First find the line with "[0.1756] & [0.1171] \\" in the entries below, then set down exactly every line through the line with "14, 13, 13] \\", that line included.

Source material:

Start of Block

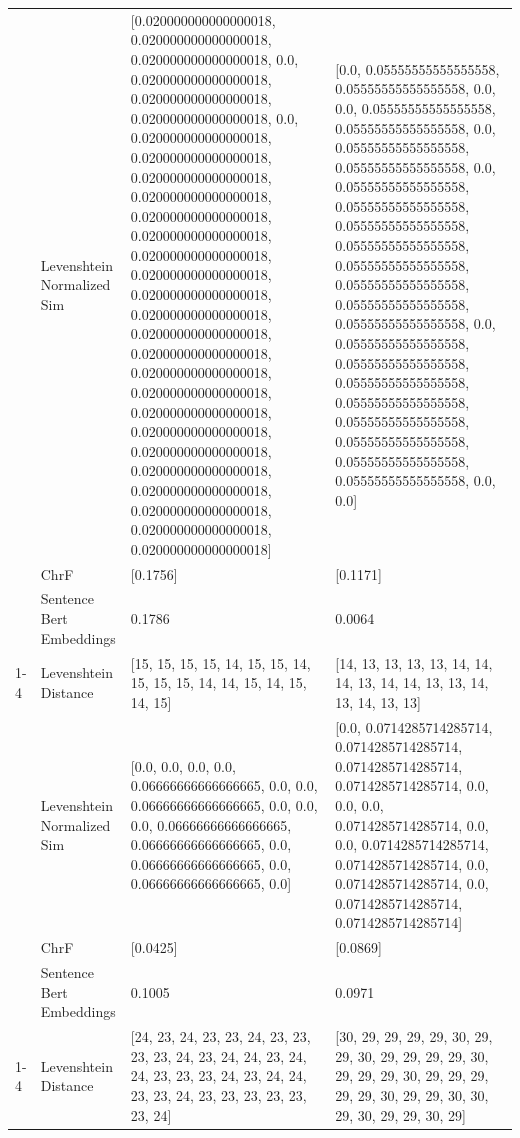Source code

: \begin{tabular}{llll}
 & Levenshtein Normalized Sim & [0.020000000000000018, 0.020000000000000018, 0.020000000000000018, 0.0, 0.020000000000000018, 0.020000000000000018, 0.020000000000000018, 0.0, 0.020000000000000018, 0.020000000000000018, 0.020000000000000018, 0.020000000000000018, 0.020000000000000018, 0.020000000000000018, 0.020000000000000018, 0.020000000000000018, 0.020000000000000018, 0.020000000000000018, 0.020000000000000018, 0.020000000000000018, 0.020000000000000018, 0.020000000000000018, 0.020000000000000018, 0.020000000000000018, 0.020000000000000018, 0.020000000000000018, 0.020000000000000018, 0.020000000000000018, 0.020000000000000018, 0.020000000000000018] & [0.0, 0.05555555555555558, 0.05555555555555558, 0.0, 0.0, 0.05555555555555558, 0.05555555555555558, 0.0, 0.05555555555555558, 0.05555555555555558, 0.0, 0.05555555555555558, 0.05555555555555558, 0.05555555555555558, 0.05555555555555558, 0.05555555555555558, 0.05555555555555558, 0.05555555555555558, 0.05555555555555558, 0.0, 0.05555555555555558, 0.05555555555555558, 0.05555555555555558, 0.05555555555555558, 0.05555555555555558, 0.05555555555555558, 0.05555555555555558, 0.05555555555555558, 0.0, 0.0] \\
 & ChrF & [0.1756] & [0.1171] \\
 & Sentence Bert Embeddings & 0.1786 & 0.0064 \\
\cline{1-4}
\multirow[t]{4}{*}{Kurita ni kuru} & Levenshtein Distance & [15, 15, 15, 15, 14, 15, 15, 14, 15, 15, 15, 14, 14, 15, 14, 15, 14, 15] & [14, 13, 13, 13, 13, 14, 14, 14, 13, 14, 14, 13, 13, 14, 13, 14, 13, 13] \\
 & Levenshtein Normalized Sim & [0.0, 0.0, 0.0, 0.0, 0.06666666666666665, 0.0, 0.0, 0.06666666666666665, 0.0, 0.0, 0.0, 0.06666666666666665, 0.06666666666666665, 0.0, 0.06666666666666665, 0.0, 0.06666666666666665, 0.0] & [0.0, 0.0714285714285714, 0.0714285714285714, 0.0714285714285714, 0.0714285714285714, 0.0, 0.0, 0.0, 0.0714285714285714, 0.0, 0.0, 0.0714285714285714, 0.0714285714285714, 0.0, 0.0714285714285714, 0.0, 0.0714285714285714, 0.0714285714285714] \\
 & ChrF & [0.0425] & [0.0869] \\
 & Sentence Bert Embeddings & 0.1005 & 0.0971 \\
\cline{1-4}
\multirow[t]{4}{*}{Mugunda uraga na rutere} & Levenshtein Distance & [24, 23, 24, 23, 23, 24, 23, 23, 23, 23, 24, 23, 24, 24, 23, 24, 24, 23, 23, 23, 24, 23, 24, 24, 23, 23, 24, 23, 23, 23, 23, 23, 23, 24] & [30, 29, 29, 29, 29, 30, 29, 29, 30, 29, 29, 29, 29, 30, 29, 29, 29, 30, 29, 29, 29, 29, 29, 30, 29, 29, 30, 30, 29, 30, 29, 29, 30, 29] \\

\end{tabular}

End of Block

Finished exercise:
 & ChrF & [0.1756] & [0.1171] \\
 & Sentence Bert Embeddings & 0.1786 & 0.0064 \\
\cline{1-4}
\multirow[t]{4}{*}{Kurita ni kuru} & Levenshtein Distance & [15, 15, 15, 15, 14, 15, 15, 14, 15, 15, 15, 14, 14, 15, 14, 15, 14, 15] & [14, 13, 13, 13, 13, 14, 14, 14, 13, 14, 14, 13, 13, 14, 13, 14, 13, 13] \\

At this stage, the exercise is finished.